WHAT IS BEING ASKED
The lines to transcribe run from the top of the material below to the line with "structure from Eq.", inclusive. Leave the pictures behind.
[[ SUPPLIED INFORMATION open ]]
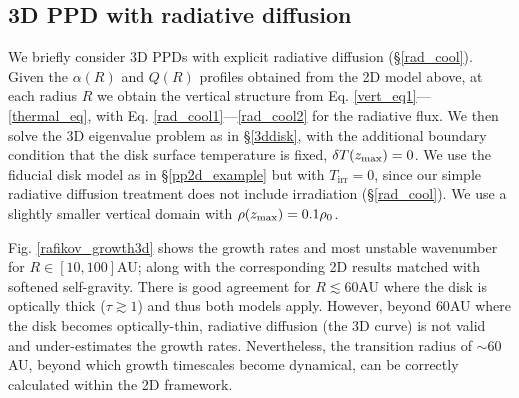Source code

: \subsection{3D PPD with radiative diffusion}
We briefly consider 3D PPDs with explicit radiative diffusion
(\S\ref{rad_cool}). 
Given the $\alpha(R)$ and $Q(R)$ profiles obtained
from the 2D model above, at each radius $R$ we obtain the vertical
structure from Eq. \ref{vert_eq1}---\ref{thermal_eq}, with 
Eq. \ref{rad_cool1}---\ref{rad_cool2} for the radiative flux.
We then solve the 3D eigenvalue problem as in \S\ref{3ddisk}, with the
additional boundary condition that the disk surface temperature is
fixed, $\delta T(z_\mathrm{max}) = 0$. 
We use the fiducial disk model as in \S\ref{pp2d_example} but 
with $T_\mathrm{irr}=0$, since our simple radiative diffusion
treatment does not include irradiation (\S\ref{rad_cool}). %
We use a slightly smaller vertical
domain with $\rho(z_\mathrm{max})=0.1\rho_0$.  %

Fig. \ref{rafikov_growth3d} shows the growth rates and most unstable 
wavenumber for $R\in[10,100]$AU; along with the corresponding 2D 
results matched with softened self-gravity. There is good agreement for
$R\lesssim60$AU where the disk is optically thick ($\tau\gtrsim
1$) and thus both models apply. However, beyond $60$AU where the disk
becomes optically-thin, radiative diffusion (the 3D curve) is not
valid and under-estimates the growth rates. %
Nevertheless, the transition radius of  
$\sim60$AU, beyond which growth timescales become dynamical,    
can be correctly calculated within the 2D framework.  

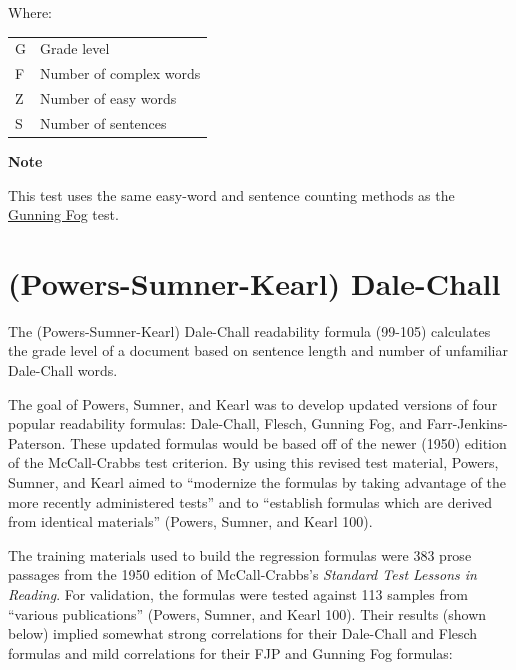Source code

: \documentclass[
]{book}
\newenvironment{notesection}
    {
    \begin{tcolorbox}[colframe=mediumblue,colback=lightblue,coltext=mediumblue,arc=3mm]
    \faLightbulb[regular] \textbf{Note} \newline
    }
    {
    \end{tcolorbox}
    }
\theoremstyle{definition}
\theoremstyle{definition}
\theoremstyle{definition}
\theoremstyle{definition}
\theoremstyle{remark}
\begin{document}
Where:

\begin{longtable}[]{@{}
  >{\raggedright\arraybackslash}p{}
  >{\raggedright\arraybackslash}p{}@{}}
\toprule
\endhead
G & Grade level \\
F & Number of complex words \\
Z & Number of easy words \\
S & Number of sentences \\
\bottomrule
\end{longtable}

\begin{notesection}
This test uses the same easy-word and sentence counting methods as the \protect\hyperlink{gunning-fog-test}{Gunning Fog} test.

\end{notesection}

\newpage

\hypertarget{psk-dale-chall}{%
\section{\texorpdfstring{(Powers-Sumner-Kearl) Dale-Chall}{(Powers-Sumner-Kearl) Dale-Chall}}\label{psk-dale-chall}}

The (Powers-Sumner-Kearl) Dale-Chall readability formula (99-105) calculates the grade level of a document based on sentence length and number of unfamiliar Dale-Chall words.

The goal of Powers, Sumner, and Kearl was to develop updated versions of four popular readability formulas: Dale-Chall, Flesch, Gunning Fog, and Farr-Jenkins-Paterson. These updated formulas would be based off of the newer (1950) edition of the McCall-Crabbs test criterion. By using this revised test material, Powers, Sumner, and Kearl aimed to ``modernize the formulas by taking advantage of the more recently administered tests'' and to ``establish formulas which are derived from identical materials'' (Powers, Sumner, and Kearl 100).

The training materials used to build the regression formulas were 383 prose passages from the 1950 edition of McCall-Crabbs's \emph{Standard Test Lessons in Reading}. For validation, the formulas were tested against 113 samples from ``various publications'' (Powers, Sumner, and Kearl 100). Their results (shown below) implied somewhat strong correlations for their Dale-Chall and Flesch formulas and mild correlations for their FJP and Gunning Fog formulas:
\end{document}
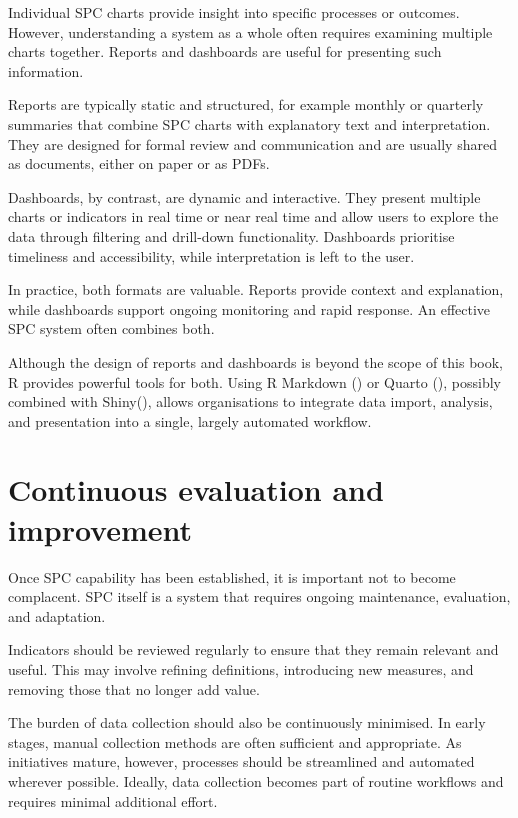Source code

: \documentclass[
]{book}
\begin{document}
Individual SPC charts provide insight into specific processes or
outcomes. However, understanding a system as a whole often requires
examining multiple charts together. Reports and dashboards are useful
for presenting such information.

Reports are typically static and structured, for example monthly or
quarterly summaries that combine SPC charts with explanatory text and
interpretation. They are designed for formal review and communication
and are usually shared as documents, either on paper or as PDFs.

Dashboards, by contrast, are dynamic and interactive. They present
multiple charts or indicators in real time or near real time and allow
users to explore the data through filtering and drill-down
functionality. Dashboards prioritise timeliness and accessibility, while
interpretation is left to the user.

In practice, both formats are valuable. Reports provide context and
explanation, while dashboards support ongoing monitoring and rapid
response. An effective SPC system often combines both.

Although the design of reports and dashboards is beyond the scope of
this book, R provides powerful tools for both. Using R Markdown
() or Quarto
(), possibly combined
with Shiny(), allows
organisations to integrate data import, analysis, and presentation into
a single, largely automated workflow.

\section{Continuous evaluation and
improvement}\label{continuous-evaluation-and-improvement}

Once SPC capability has been established, it is important not to become
complacent. SPC itself is a system that requires ongoing maintenance,
evaluation, and adaptation.

Indicators should be reviewed regularly to ensure that they remain
relevant and useful. This may involve refining definitions, introducing
new measures, and removing those that no longer add value.

The burden of data collection should also be continuously minimised. In
early stages, manual collection methods are often sufficient and
appropriate. As initiatives mature, however, processes should be
streamlined and automated wherever possible. Ideally, data collection
becomes part of routine workflows and requires minimal additional
effort.
\end{document}
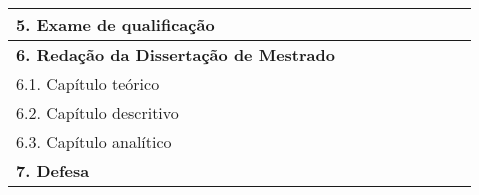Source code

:\begin{table}[H]
{\begin{tabular}{ll|l|l|l|l|l|l|l}
			\textbf{5. Exame de qualificação} &  &  &  &  &  &  & \cellcolor[HTML]{5076B0} &  \\ \hline
			\textbf{6. Redação da Dissertação de Mestrado} &  \multicolumn{8}{c}{}  \\ \hline
			6.1. Capítulo teórico &  &  &  & \cellcolor[HTML]{5076B0} & &  &  &  \\ \hline
			6.2. Capítulo descritivo &  &  &  &  & \cellcolor[HTML]{5076B0} & \cellcolor[HTML]{5076B0} &  &  \\ \hline
			6.3. Capítulo analítico &  &  &  &  & & \cellcolor[HTML]{5076B0} & \cellcolor[HTML]{5076B0} &  \\ \hline
			\textbf{7. Defesa} &  &  &  &  &  &  &  & \cellcolor[HTML]{5076B0} \\ \hline \hline
		\end{tabular}%
	\renewcommand{\arraystretch}{0.4}
	}
\end{table}




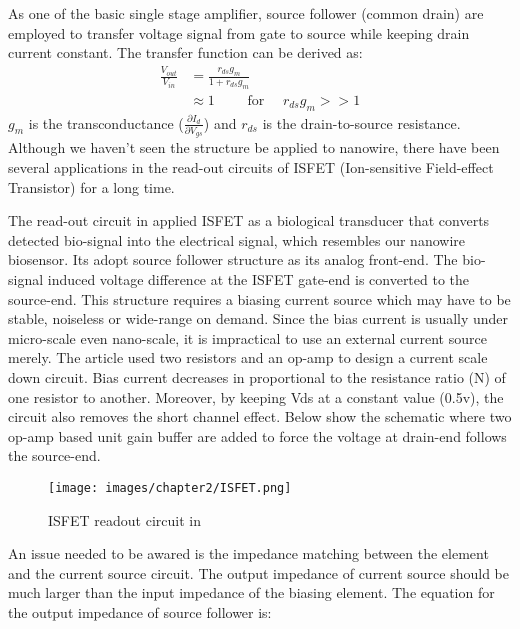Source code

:As one of the basic single stage amplifier, source follower (common drain) are employed to transfer voltage signal from gate to source while keeping drain current constant.
The transfer function can be derived as:
\setlength{\mathindent}{5.5cm}
\begin{align}
    \frac{V_{out}}{V_{in}} & = \frac{r_{ds}g_m}{1 + r_{ds}g_m} \\    \label{eq:sfTF}
                           & \approx 1 \qquad \text{ for } \quad r_{ds}g_m >> 1
\end{align}
$g_m$ is the transconductance ($\frac{\partial I_d}{\partial V_{gs}}$) and $r_{ds}$ is the drain-to-source resistance.
Although we haven't seen the structure be applied to nanowire, there have been several applications in the read-out circuits of ISFET (Ion-sensitive Field-effect Transistor)\cite{SF1, SF2} for a long time.



The read-out circuit in \cite{SF1} applied ISFET as a biological transducer that converts detected bio-signal into the electrical signal, which resembles our nanowire biosensor.
Its adopt source follower structure as its  analog front-end.
The bio-signal induced voltage difference at the ISFET gate-end is converted to the source-end.
This structure requires a biasing current source which may have to be stable, noiseless or wide-range on demand.
Since the bias current is usually under micro-scale even nano-scale, it is impractical to use an external current source merely.
The article used two resistors and an op-amp to design a current scale down circuit.
Bias current decreases in proportional to the resistance ratio (N) of one resistor to another.
Moreover, by keeping Vds at a constant value (0.5v), the circuit also removes the short channel effect.
Below show the schematic where two op-amp based unit gain buffer are added to force the voltage at drain-end follows the source-end.

\begin{figure}[h]
    \centering
    \texttt{[image: images/chapter2/ISFET.png]}
    \fontsize{6}{7}\selectfont
    \caption{ISFET readout circuit in \cite{SF1}}
    \label{fig:ISFET}
\end{figure}

An issue needed to be awared is the impedance matching between the element and the current source circuit.
The output impedance of current source should be much larger than the input impedance of the biasing element.
The equation for the output impedance of source follower is:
[[ SUPPLIED INFORMATION closed ]]
WORKED SOLUTION
Source code

: \subsection{3D PPD with radiative diffusion}
We briefly consider 3D PPDs with explicit radiative diffusion
(\S\ref{rad_cool}). 
Given the $\alpha(R)$ and $Q(R)$ profiles obtained
from the 2D model above, at each radius $R$ we obtain the vertical
structure from Eq. \ref{vert_eq1}---\ref{thermal_eq}, with 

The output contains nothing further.